====== Exercise material ======

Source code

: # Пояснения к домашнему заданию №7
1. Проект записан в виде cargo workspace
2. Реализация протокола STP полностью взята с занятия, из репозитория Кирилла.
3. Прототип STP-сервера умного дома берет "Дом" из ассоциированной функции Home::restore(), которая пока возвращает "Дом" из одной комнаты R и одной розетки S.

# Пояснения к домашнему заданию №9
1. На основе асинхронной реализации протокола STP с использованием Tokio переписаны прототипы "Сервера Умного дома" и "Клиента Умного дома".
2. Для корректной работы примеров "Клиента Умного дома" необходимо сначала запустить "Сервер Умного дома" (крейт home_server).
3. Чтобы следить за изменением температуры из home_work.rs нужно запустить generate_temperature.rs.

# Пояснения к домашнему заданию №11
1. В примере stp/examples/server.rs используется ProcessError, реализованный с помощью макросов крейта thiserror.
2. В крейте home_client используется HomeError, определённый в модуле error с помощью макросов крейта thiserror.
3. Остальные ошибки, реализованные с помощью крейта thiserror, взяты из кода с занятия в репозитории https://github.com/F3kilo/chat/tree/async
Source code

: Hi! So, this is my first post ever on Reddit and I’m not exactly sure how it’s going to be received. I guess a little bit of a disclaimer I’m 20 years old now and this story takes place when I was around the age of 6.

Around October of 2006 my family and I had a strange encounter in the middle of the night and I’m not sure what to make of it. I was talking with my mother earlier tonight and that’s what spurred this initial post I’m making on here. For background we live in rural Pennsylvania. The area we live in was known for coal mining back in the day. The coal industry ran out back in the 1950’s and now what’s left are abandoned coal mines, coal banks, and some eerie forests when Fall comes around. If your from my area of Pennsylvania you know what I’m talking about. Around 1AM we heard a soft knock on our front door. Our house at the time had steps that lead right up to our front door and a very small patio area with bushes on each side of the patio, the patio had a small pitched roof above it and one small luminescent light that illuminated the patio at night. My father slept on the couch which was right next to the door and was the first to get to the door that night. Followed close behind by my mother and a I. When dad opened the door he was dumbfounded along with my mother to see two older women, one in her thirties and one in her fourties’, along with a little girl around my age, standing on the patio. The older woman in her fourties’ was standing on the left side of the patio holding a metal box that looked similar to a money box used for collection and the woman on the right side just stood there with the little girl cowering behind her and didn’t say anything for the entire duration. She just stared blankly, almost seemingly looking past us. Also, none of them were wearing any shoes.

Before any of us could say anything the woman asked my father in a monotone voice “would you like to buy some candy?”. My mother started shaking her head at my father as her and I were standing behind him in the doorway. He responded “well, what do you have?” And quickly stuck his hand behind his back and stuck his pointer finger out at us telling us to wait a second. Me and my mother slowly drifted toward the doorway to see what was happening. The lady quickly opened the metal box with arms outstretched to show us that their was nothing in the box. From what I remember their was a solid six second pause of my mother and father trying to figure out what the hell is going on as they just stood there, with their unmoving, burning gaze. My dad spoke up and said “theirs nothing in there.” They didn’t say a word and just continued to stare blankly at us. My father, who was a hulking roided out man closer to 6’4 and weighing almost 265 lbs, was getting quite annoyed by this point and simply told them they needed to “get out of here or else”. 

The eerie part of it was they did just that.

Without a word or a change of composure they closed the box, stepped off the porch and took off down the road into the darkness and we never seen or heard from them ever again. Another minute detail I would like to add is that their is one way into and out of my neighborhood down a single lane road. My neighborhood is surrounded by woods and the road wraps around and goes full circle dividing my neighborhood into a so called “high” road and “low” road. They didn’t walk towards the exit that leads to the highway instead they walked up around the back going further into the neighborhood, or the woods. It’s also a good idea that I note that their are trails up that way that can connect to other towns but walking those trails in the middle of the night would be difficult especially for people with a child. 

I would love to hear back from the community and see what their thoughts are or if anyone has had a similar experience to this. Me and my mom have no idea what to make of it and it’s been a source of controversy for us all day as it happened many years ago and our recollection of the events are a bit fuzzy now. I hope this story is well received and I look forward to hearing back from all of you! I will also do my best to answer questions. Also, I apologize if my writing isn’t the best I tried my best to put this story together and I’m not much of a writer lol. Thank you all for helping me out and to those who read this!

======

Required action: The entire listing should be repeated with no line missing and no word altered.

Problem solution:
Source code

: # Пояснения к домашнему заданию №7
1. Проект записан в виде cargo workspace
2. Реализация протокола STP полностью взята с занятия, из репозитория Кирилла.
3. Прототип STP-сервера умного дома берет "Дом" из ассоциированной функции Home::restore(), которая пока возвращает "Дом" из одной комнаты R и одной розетки S.

# Пояснения к домашнему заданию №9
1. На основе асинхронной реализации протокола STP с использованием Tokio переписаны прототипы "Сервера Умного дома" и "Клиента Умного дома".
2. Для корректной работы примеров "Клиента Умного дома" необходимо сначала запустить "Сервер Умного дома" (крейт home_server).
3. Чтобы следить за изменением температуры из home_work.rs нужно запустить generate_temperature.rs.

# Пояснения к домашнему заданию №11
1. В примере stp/examples/server.rs используется ProcessError, реализованный с помощью макросов крейта thiserror.
2. В крейте home_client используется HomeError, определённый в модуле error с помощью макросов крейта thiserror.
3. Остальные ошибки, реализованные с помощью крейта thiserror, взяты из кода с занятия в репозитории https://github.com/F3kilo/chat/tree/async
Source code

: Hi! So, this is my first post ever on Reddit and I’m not exactly sure how it’s going to be received. I guess a little bit of a disclaimer I’m 20 years old now and this story takes place when I was around the age of 6.

Around October of 2006 my family and I had a strange encounter in the middle of the night and I’m not sure what to make of it. I was talking with my mother earlier tonight and that’s what spurred this initial post I’m making on here. For background we live in rural Pennsylvania. The area we live in was known for coal mining back in the day. The coal industry ran out back in the 1950’s and now what’s left are abandoned coal mines, coal banks, and some eerie forests when Fall comes around. If your from my area of Pennsylvania you know what I’m talking about. Around 1AM we heard a soft knock on our front door. Our house at the time had steps that lead right up to our front door and a very small patio area with bushes on each side of the patio, the patio had a small pitched roof above it and one small luminescent light that illuminated the patio at night. My father slept on the couch which was right next to the door and was the first to get to the door that night. Followed close behind by my mother and a I. When dad opened the door he was dumbfounded along with my mother to see two older women, one in her thirties and one in her fourties’, along with a little girl around my age, standing on the patio. The older woman in her fourties’ was standing on the left side of the patio holding a metal box that looked similar to a money box used for collection and the woman on the right side just stood there with the little girl cowering behind her and didn’t say anything for the entire duration. She just stared blankly, almost seemingly looking past us. Also, none of them were wearing any shoes.

Before any of us could say anything the woman asked my father in a monotone voice “would you like to buy some candy?”. My mother started shaking her head at my father as her and I were standing behind him in the doorway. He responded “well, what do you have?” And quickly stuck his hand behind his back and stuck his pointer finger out at us telling us to wait a second. Me and my mother slowly drifted toward the doorway to see what was happening. The lady quickly opened the metal box with arms outstretched to show us that their was nothing in the box. From what I remember their was a solid six second pause of my mother and father trying to figure out what the hell is going on as they just stood there, with their unmoving, burning gaze. My dad spoke up and said “theirs nothing in there.” They didn’t say a word and just continued to stare blankly at us. My father, who was a hulking roided out man closer to 6’4 and weighing almost 265 lbs, was getting quite annoyed by this point and simply told them they needed to “get out of here or else”. 

The eerie part of it was they did just that.

Without a word or a change of composure they closed the box, stepped off the porch and took off down the road into the darkness and we never seen or heard from them ever again. Another minute detail I would like to add is that their is one way into and out of my neighborhood down a single lane road. My neighborhood is surrounded by woods and the road wraps around and goes full circle dividing my neighborhood into a so called “high” road and “low” road. They didn’t walk towards the exit that leads to the highway instead they walked up around the back going further into the neighborhood, or the woods. It’s also a good idea that I note that their are trails up that way that can connect to other towns but walking those trails in the middle of the night would be difficult especially for people with a child. 

I would love to hear back from the community and see what their thoughts are or if anyone has had a similar experience to this. Me and my mom have no idea what to make of it and it’s been a source of controversy for us all day as it happened many years ago and our recollection of the events are a bit fuzzy now. I hope this story is well received and I look forward to hearing back from all of you! I will also do my best to answer questions. Also, I apologize if my writing isn’t the best I tried my best to put this story together and I’m not much of a writer lol. Thank you all for helping me out and to those who read this!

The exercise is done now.